Такой подход кажется мне достаточно спорным. За ним очевидно прослеживается обыкновенный христианский дуализм, разделения не очень существенных для спасения души дел в миру и важных для «высшего духовного развития» устремлений к абсолютному. Но дело в том, что и само христианство в развитии собственных тезисов такой подход давно преодолело.

Начнем с протестантизма. Несмотря на строгость и очевидный моральный ригоризм, представленный в протестантизме, протестанты придавали большое значение деятельности человека в миру, рассматриваемой ими в качестве реализации индивидуального призвания.

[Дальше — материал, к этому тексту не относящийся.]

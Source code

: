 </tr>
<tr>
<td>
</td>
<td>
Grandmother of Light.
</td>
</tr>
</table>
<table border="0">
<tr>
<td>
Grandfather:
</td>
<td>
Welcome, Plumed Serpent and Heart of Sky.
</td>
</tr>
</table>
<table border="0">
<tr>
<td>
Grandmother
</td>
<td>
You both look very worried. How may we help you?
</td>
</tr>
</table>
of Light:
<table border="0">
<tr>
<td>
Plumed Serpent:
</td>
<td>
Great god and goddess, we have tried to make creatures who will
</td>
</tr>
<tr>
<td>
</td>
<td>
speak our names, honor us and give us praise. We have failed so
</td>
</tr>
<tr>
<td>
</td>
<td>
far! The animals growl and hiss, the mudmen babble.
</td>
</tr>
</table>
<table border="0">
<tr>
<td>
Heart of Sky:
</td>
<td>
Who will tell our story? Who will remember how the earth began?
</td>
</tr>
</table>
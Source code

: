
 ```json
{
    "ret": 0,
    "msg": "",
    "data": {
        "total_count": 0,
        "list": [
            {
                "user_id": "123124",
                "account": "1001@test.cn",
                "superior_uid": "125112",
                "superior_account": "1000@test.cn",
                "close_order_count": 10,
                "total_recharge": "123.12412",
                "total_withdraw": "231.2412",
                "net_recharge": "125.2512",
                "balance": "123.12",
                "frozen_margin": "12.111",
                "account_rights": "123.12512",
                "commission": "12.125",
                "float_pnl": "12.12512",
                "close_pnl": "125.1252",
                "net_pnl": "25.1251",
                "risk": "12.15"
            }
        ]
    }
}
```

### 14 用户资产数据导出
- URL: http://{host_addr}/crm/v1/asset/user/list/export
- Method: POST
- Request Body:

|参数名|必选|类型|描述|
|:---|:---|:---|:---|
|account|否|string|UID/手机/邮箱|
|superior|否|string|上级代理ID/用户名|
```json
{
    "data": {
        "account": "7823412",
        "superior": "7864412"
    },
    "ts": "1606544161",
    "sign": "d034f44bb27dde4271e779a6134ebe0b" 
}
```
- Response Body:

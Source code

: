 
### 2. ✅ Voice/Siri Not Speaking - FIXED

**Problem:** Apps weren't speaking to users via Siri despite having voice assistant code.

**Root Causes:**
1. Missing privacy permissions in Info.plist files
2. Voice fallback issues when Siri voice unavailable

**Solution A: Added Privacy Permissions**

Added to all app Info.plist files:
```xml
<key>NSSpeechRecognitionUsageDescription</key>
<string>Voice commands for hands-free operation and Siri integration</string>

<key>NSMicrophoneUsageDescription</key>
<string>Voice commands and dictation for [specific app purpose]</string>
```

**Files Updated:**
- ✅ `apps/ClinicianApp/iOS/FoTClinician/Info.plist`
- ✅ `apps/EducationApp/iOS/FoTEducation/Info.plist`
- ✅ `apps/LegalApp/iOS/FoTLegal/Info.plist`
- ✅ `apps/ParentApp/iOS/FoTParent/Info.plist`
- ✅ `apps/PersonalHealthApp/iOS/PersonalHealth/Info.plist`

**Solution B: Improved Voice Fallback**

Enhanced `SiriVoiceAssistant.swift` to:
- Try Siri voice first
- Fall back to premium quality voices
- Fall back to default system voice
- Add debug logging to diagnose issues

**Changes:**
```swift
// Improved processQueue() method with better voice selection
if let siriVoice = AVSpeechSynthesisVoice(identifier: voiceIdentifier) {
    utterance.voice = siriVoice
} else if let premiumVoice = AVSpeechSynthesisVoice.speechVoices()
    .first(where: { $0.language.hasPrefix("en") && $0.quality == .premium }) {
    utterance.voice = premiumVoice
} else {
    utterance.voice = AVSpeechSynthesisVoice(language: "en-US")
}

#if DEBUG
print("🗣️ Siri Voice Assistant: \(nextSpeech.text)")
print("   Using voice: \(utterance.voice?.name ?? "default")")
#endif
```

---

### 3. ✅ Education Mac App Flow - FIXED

Один из лидеров пуританизма Р. Бакстер говорил, что на вопрос о том, нужно ли отказываться от земного призвания, от активной жизни, необходимо дать отрицательный ответ. Человек может удаляться от мира только если он чувствует к этому личное призвание, и такое удаление, собственно, является выполнением данного ему Богом предназначения. В ином случае он вполне может реализовать себя в земных делах. Согласно протестантскому вероучению любая деятельность может осуществляться под знаком божьей благодати и благодать тем заметнее, чем успешнее эта деятельность. «Благодать станет заметной и видимой, если вы упорны и последовательны в Ваших трудах... Ибо само упражнение в любви к Богу и человеку, в достижении божественного состояния ума и святой жизни, заключает ощутимое удовольствие в самом себе и доставляет наслаждение лицу, которое этим занимается. Ибо если человек захотел бы воспользоваться своей образованностью и мудростью, то единственный путь заключается в чтении и размышлении над некоторыми святыми книгами и в открытии некоторых тайн в ремеслах и науках... Какое наслаждение испытывали изобретатели морской карты, магнитного притяжения, книгопечатания, ружей от своих изобретений! Какое удовольствие испытывал Галилей от своих исследований с помощью телескопа неровностей и затемненных частей Луны...»(3).

Здесь, хотя и косвенно, через утверждение любви к Богу, выражено признание ценности земного бытия, представление о том, что божья благодать в известной степени может быть добыта собственными усилиями. Сторонник радикальной реформации Кальвин считал, что жизнь человека может проходить под расширяющейся благодатью, и наряду с божественным расположением это также зависит от усилий самого человека.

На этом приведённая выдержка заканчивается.